- _Assigned task_:
Please print each entry below exactly as it reads.

[Stored data entries]

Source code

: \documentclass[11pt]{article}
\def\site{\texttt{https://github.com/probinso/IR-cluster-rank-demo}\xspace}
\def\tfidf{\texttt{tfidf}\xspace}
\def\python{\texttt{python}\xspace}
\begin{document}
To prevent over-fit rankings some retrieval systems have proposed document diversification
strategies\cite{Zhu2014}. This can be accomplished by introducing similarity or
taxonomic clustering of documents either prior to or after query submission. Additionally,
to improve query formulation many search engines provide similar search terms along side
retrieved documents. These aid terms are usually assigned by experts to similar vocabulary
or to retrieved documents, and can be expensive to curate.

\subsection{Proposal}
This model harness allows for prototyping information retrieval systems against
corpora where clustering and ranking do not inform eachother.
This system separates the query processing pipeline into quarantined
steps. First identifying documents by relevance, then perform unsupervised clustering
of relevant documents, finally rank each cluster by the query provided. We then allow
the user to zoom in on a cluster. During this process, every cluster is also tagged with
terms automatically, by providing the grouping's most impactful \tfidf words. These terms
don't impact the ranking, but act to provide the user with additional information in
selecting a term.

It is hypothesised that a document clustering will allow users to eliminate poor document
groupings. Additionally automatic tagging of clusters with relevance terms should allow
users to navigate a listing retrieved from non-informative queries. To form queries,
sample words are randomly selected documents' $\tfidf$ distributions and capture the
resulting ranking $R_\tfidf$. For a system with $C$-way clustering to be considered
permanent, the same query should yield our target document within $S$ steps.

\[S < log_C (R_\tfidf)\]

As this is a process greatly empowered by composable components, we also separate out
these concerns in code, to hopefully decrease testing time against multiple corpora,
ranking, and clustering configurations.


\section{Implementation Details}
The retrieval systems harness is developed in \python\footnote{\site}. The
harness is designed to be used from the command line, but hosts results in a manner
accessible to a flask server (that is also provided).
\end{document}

- _Worked solution_:
Source code

: \documentclass[11pt]{article}
\def\site{\texttt{https://github.com/probinso/IR-cluster-rank-demo}\xspace}
\def\tfidf{\texttt{tfidf}\xspace}
\def\python{\texttt{python}\xspace}
\begin{document}
To prevent over-fit rankings some retrieval systems have proposed document diversification
strategies\cite{Zhu2014}. This can be accomplished by introducing similarity or
taxonomic clustering of documents either prior to or after query submission. Additionally,
to improve query formulation many search engines provide similar search terms along side
retrieved documents. These aid terms are usually assigned by experts to similar vocabulary
or to retrieved documents, and can be expensive to curate.

\subsection{Proposal}
This model harness allows for prototyping information retrieval systems against
corpora where clustering and ranking do not inform eachother.
This system separates the query processing pipeline into quarantined
steps. First identifying documents by relevance, then perform unsupervised clustering
of relevant documents, finally rank each cluster by the query provided. We then allow
the user to zoom in on a cluster. During this process, every cluster is also tagged with
terms automatically, by providing the grouping's most impactful \tfidf words. These terms
don't impact the ranking, but act to provide the user with additional information in
selecting a term.

It is hypothesised that a document clustering will allow users to eliminate poor document
groupings. Additionally automatic tagging of clusters with relevance terms should allow
users to navigate a listing retrieved from non-informative queries. To form queries,
sample words are randomly selected documents' $\tfidf$ distributions and capture the
resulting ranking $R_\tfidf$. For a system with $C$-way clustering to be considered
permanent, the same query should yield our target document within $S$ steps.

\[S < log_C (R_\tfidf)\]

As this is a process greatly empowered by composable components, we also separate out
these concerns in code, to hopefully decrease testing time against multiple corpora,
ranking, and clustering configurations.


\section{Implementation Details}
The retrieval systems harness is developed in \python\footnote{\site}. The
harness is designed to be used from the command line, but hosts results in a manner
accessible to a flask server (that is also provided).
\end{document}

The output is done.